Author: Sarah Swider
Publisher: Cornell University Press
ISBN: 1501701711
Size: 44.90 MB
Format: PDF
View: 1958
Download and Read
Roughly 260 million workers in China have participated in a mass migration of peasants moving into the cities, and construction workers account for almost half of them. In Building China, Sarah Swider draws on her research in Beijing, Guangzhou, and Shanghai between 2004 and 2012, including living in an enclave, working on construction jobsites, and interviews with eighty-three migrants, managers, and labor contractors. This ethnography focuses on the lives, work, family, and social relations of construction workers. It adds to our understanding of China's new working class, the deepening rural-urban divide, and the growing number of undocumented migrants working outside the protection of labor laws and regulation. Swider shows how these migrants—members of the global "precariat," an emergent social force based on vulnerability, insecurity, and uncertainty—are changing China's class structure and what this means for the prospects for an independent labor movement. The workers who build and serve Chinese cities, along with those who produce goods for the world to consume, are mostly migrant workers. They, or their parents, grew up in the countryside; they are farmers who left the fields and migrated to the cities to find work.
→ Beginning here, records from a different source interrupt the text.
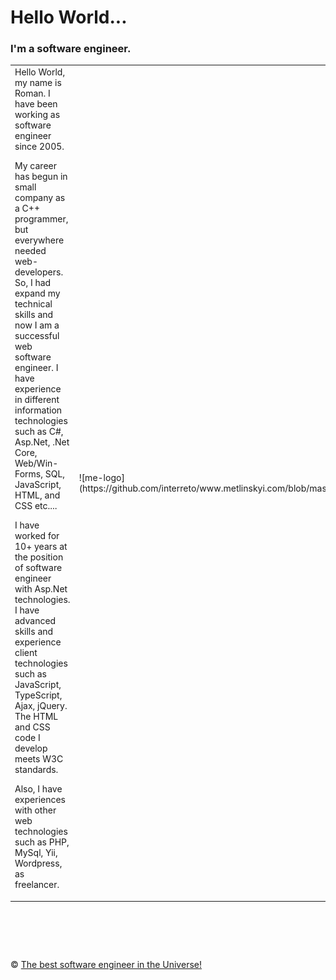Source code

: # Hello World...  
### I'm a software engineer. 

<table>
<td>
Hello World, my name is Roman. I have been working as software engineer since 2005.

My career has begun in small company as a C++ programmer, but everywhere needed web-developers. So, I had expand my technical skills and now I am a successful web software engineer. I have experience in different information technologies such as C#, Asp.Net, .Net Core, Web/Win-Forms, SQL, JavaScript, HTML, and CSS etc....

I have worked for 10+ years at the position of software engineer with Asp.Net technologies. I have advanced skills and experience client technologies such as JavaScript, TypeScript, Ajax, jQuery. The HTML and CSS code I develop meets W3C standards.

Also, I have experiences with other web technologies such as PHP, MySql, Yii, Wordpress, as freelancer.
</td>
<td>
![me-logo](https://github.com/interreto/www.metlinskyi.com/blob/master/me.png)
</td>
</table>


&nbsp;
============
&copy; [The best software engineer in the Universe!](http://metlinskyi.com/)
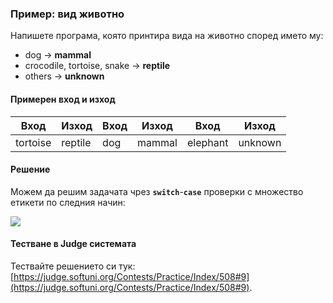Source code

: ### Пример: вид животно

Напишете програма, която принтира вида на животно според името му: 

* dog -> **mammal**
* crocodile, tortoise, snake -> **reptile**
* others -> **unknown**

#### Примерен вход и изход

|Вход|Изход|Вход|Изход|Вход|Изход|
|-----|-----|-----|-----|-----|-----|
|tortoise|reptile|dog|mammal|elephant|unknown|

#### Решение

Можем да решим задачата чрез **`switch`**-**`case`** проверки с множество етикети по следния начин:

![](/assets/chapter-4-images/10.Animal-type-01.png)

#### Тестване в Judge системата

Тествайте решението си тук: [https://judge.softuni.org/Contests/Practice/Index/508#9](https://judge.softuni.org/Contests/Practice/Index/508#9).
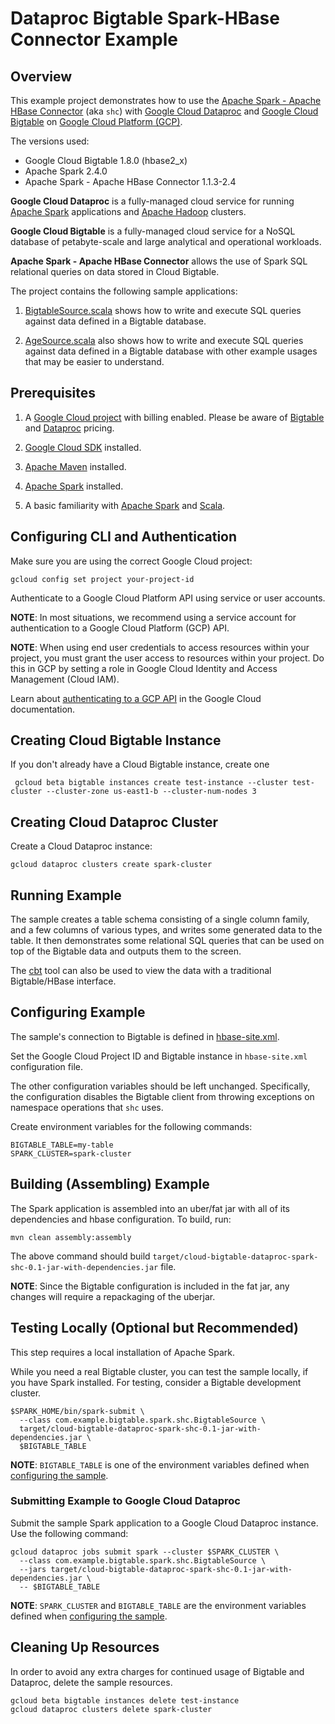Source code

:# Dataproc Bigtable Spark-HBase Connector Example

## Overview

This example project demonstrates how to use the [Apache Spark - Apache HBase Connector](https://github.com/hortonworks-spark/shc) (aka `shc`)
with [Google Cloud Dataproc](https://cloud.google.com/dataproc/) and
[Google Cloud Bigtable](https://cloud.google.com/bigtable/) on [Google Cloud Platform (GCP)](https://cloud.google.com/).

The versions used:

* Google Cloud Bigtable 1.8.0 (hbase2_x)
* Apache Spark 2.4.0
* Apache Spark - Apache HBase Connector 1.1.3-2.4

**Google Cloud Dataproc** is a fully-managed cloud service for running [Apache Spark](https://spark.apache.org/) applications and [Apache Hadoop](https://hadoop.apache.org/) clusters.

**Google Cloud Bigtable** is a fully-managed cloud service for a NoSQL database of petabyte-scale and large analytical and operational workloads.

**Apache Spark - Apache HBase Connector** allows the use of Spark SQL relational queries on data stored in Cloud Bigtable.

The project contains the following sample applications:

1. [BigtableSource.scala](src/main/scala/com/example/bigtable/spark/shc/BigtableSource.scala) shows how to write and execute
SQL queries against data defined in a Bigtable database.

1. [AgeSource.scala](src/main/scala/com/example/bigtable/spark/shc/AgeSource.scala) also shows how to write and execute SQL queries against data defined in a Bigtable database with other example usages that may be easier to understand.

## Prerequisites

1. A [Google Cloud project](https://console.cloud.google.com/) with billing enabled. Please
be aware of [Bigtable](https://cloud.google.com/bigtable/pricing)
and [Dataproc](https://cloud.google.com/dataproc/docs/resources/pricing) pricing.

1. [Google Cloud SDK](https://cloud.google.com/sdk/) installed.

1. [Apache Maven](https://maven.apache.org/) installed.

1. [Apache Spark](https://spark.apache.org/) installed.

1. A basic familiarity with [Apache Spark](https://spark.apache.org/) and [Scala](https://www.scala-lang.org/).

## Configuring CLI and Authentication

Make sure you are using the correct Google Cloud project:

    gcloud config set project your-project-id

Authenticate to a Google Cloud Platform API using service or user accounts.

**NOTE**: In most situations, we recommend using a service account for authentication to a Google Cloud Platform (GCP) API.

**NOTE**: When using end user credentials to access resources within your project, you must grant the user access to resources within your project. Do this in GCP by setting a role in Google Cloud Identity and Access Management (Cloud IAM).

Learn about [authenticating to a GCP API](https://cloud.google.com/docs/authentication/) in the Google Cloud documentation.

## Creating Cloud Bigtable Instance

If you don't already have a Cloud Bigtable instance, create one

     gcloud beta bigtable instances create test-instance --cluster test-cluster --cluster-zone us-east1-b --cluster-num-nodes 3

## Creating Cloud Dataproc Cluster

Create a Cloud Dataproc instance:

    gcloud dataproc clusters create spark-cluster

## Running Example

The sample creates a table schema consisting of a single column family, and a
few columns of various types, and writes some generated data to the table. It then
demonstrates some relational SQL queries that can be used on top of the Bigtable data
and outputs them to the screen.

The [cbt](https://cloud.google.com/bigtable/docs/go/cbt-overview) tool can also
be used to view the data with a traditional Bigtable/HBase interface.

## Configuring Example

The sample's connection to Bigtable is defined in [hbase-site.xml](src/main/resources/hbase-site.xml).

Set the Google Cloud Project ID and Bigtable instance in `hbase-site.xml` configuration file.

The other configuration variables should be left unchanged. Specifically, the configuration
disables the Bigtable client from throwing exceptions on namespace operations that `shc` uses.

Create environment variables for the following commands:

    BIGTABLE_TABLE=my-table
    SPARK_CLUSTER=spark-cluster

## Building (Assembling) Example

The Spark application is assembled into an uber/fat jar with all of its dependencies and hbase configuration. To build, run:

    mvn clean assembly:assembly

The above command should build `target/cloud-bigtable-dataproc-spark-shc-0.1-jar-with-dependencies.jar` file.

**NOTE**: Since the Bigtable configuration is included in the fat jar, any changes
 will require a repackaging of the uberjar.

## Testing Locally (Optional but Recommended)

This step requires a local installation of Apache Spark.

While you need a real Bigtable cluster, you can test the sample locally,
if you have Spark installed. For testing, consider a Bigtable development
cluster.

    $SPARK_HOME/bin/spark-submit \
      --class com.example.bigtable.spark.shc.BigtableSource \
      target/cloud-bigtable-dataproc-spark-shc-0.1-jar-with-dependencies.jar \
      $BIGTABLE_TABLE

**NOTE**: `BIGTABLE_TABLE` is one of the environment variables defined when [configuring the sample](#configuring-the-sample).

### Submitting Example to Google Cloud Dataproc

Submit the sample Spark application to a Google Cloud Dataproc instance. Use the following command:

    gcloud dataproc jobs submit spark --cluster $SPARK_CLUSTER \
      --class com.example.bigtable.spark.shc.BigtableSource \
      --jars target/cloud-bigtable-dataproc-spark-shc-0.1-jar-with-dependencies.jar \
      -- $BIGTABLE_TABLE

**NOTE**: `SPARK_CLUSTER` and `BIGTABLE_TABLE` are the environment variables defined when [configuring the sample](#configuring-the-sample).

## Cleaning Up Resources

In order to avoid any extra charges for continued usage of Bigtable and Dataproc,
delete the sample resources.

    gcloud beta bigtable instances delete test-instance
    gcloud dataproc clusters delete spark-cluster
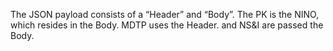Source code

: The JSON payload consists of a “Header” and “Body”.
The PK is the NINO, which resides in the Body.
MDTP uses the Header. and NS&I are passed the Body.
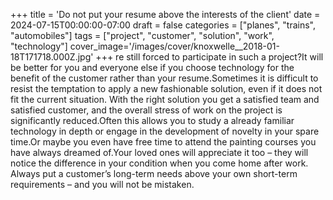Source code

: +++
title = 'Do not put your resume above the interests of the client'
date = 2024-07-15T00:00:00-07:00
draft = false
categories = ["planes", "trains", "automobiles"]
tags = ["project", "customer", "solution", "work", "technology"]
cover_image='/images/cover/knoxwelle__2018-01-18T171718.000Z.jpg'
+++
re still forced to participate in such a project?It will be better for you and everyone else if you choose technology for the benefit of the customer rather than your resume.Sometimes it is difficult to resist the temptation to apply a new fashionable solution, even if it does not fit the current situation.
With the right solution you get a satisfied team and satisfied customer, and the overall stress of work on the project is significantly reduced.Often this allows you to study a already familiar technology in depth or engage in the development of novelty in your spare time.Or maybe you even have free time to attend the painting courses you have always dreamed of.Your loved ones will appreciate it too – they will notice the difference in your condition when you come home after work.
Always put a customer’s long-term needs above your own short-term requirements – and you will not be mistaken.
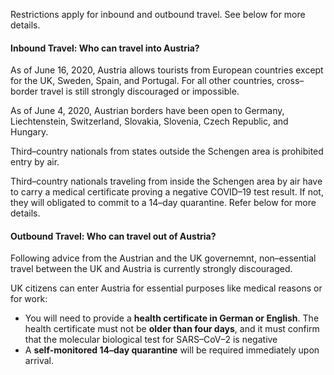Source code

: Restrictions apply for inbound and outbound travel. See below for more details.

#### Inbound Travel: Who can travel into Austria?

As of June 16, 2020, Austria allows tourists from European countries except for the UK, Sweden, Spain, and Portugal. For all other countries, cross–border travel is still strongly discouraged or impossible.

As of June 4, 2020, Austrian borders have been open to Germany, Liechtenstein, Switzerland, Slovakia, Slovenia, Czech Republic, and Hungary.

Third–country nationals from states outside the Schengen area is prohibited entry by air.

Third–country nationals traveling from inside the Schengen area by air have to carry a medical certificate proving a negative COVID–19 test result. If not, they will obligated to commit to a 14–day quarantine. Refer below for more details.

#### Outbound Travel: Who can travel out of Austria?

Following advice from the Austrian and the UK governemnt, non–essential travel between the UK and Austria is currently strongly discouraged.

UK citizens can enter Austria for essential purposes like medical reasons or for work:

- You will need to provide a **health certificate in German or English**. The health certificate must not be **older than four days**, and it must confirm that the molecular biological test for SARS–CoV–2 is negative
- A **self-monitored 14–day quarantine** will be required immediately upon arrival.
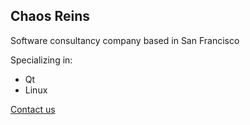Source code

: ## Chaos Reins

Software consultancy company based in San Francisco

Specializing in:

* Qt
* Linux

[Contact us](mailto:sirspudd@gmail.com)
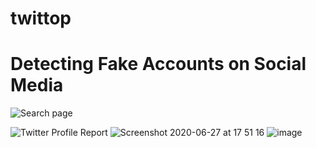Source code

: # twittop
# Detecting Fake Accounts on Social Media

![Search page](https://user-images.githubusercontent.com/11509775/85924989-6a8a1800-b89e-11ea-80c1-50ec4d431bcf.png)

![Twitter Profile Report ](https://user-images.githubusercontent.com/11509775/85925040-b3da6780-b89e-11ea-996e-415d91eef9cf.png)
![Screenshot 2020-06-27 at 17 51 16](https://user-images.githubusercontent.com/11509775/85925079-d40a2680-b89e-11ea-87d1-62365cafd067.png)
![image](https://user-images.githubusercontent.com/11509775/85925012-8ab9d700-b89e-11ea-99e0-2842a355a116.png)



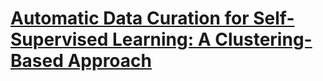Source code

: # [Automatic Data Curation for Self-Supervised Learning: A Clustering-Based Approach](https://arxiv.org/pdf/2405.15613)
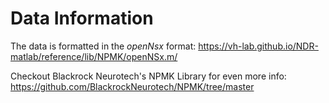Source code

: # Data Information

The data is formatted in the *openNsx* format: https://vh-lab.github.io/NDR-matlab/reference/lib/NPMK/openNSx.m/

Checkout Blackrock Neurotech's NPMK Library for even more info: https://github.com/BlackrockNeurotech/NPMK/tree/master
Informal workers—who represent a large segment of the emerging workforce—do not fit the traditional model of industrial wage workers. Although they have not been incorporated into the new legal framework that helps define and legitimize China's decentralized legal authoritarian regime, they have emerged as a central component of China’s economic success and an important source of labor resistance.

Popular Protest In China

Author: Kevin J O'Brien
Publisher: Harvard University Press
ISBN: 0674041585
Size: 73.72 MB
Format: PDF, ePub
View: 2744
Download and Read
Unrest in China, from the dramatic events of 1989 to more recent stirrings, offers a rare opportunity to consider how popular contention unfolds in places where speech and assembly are tightly controlled. The contributors to this volume argue that ideas inspired by social movements elsewhere can help explain popular protest in China.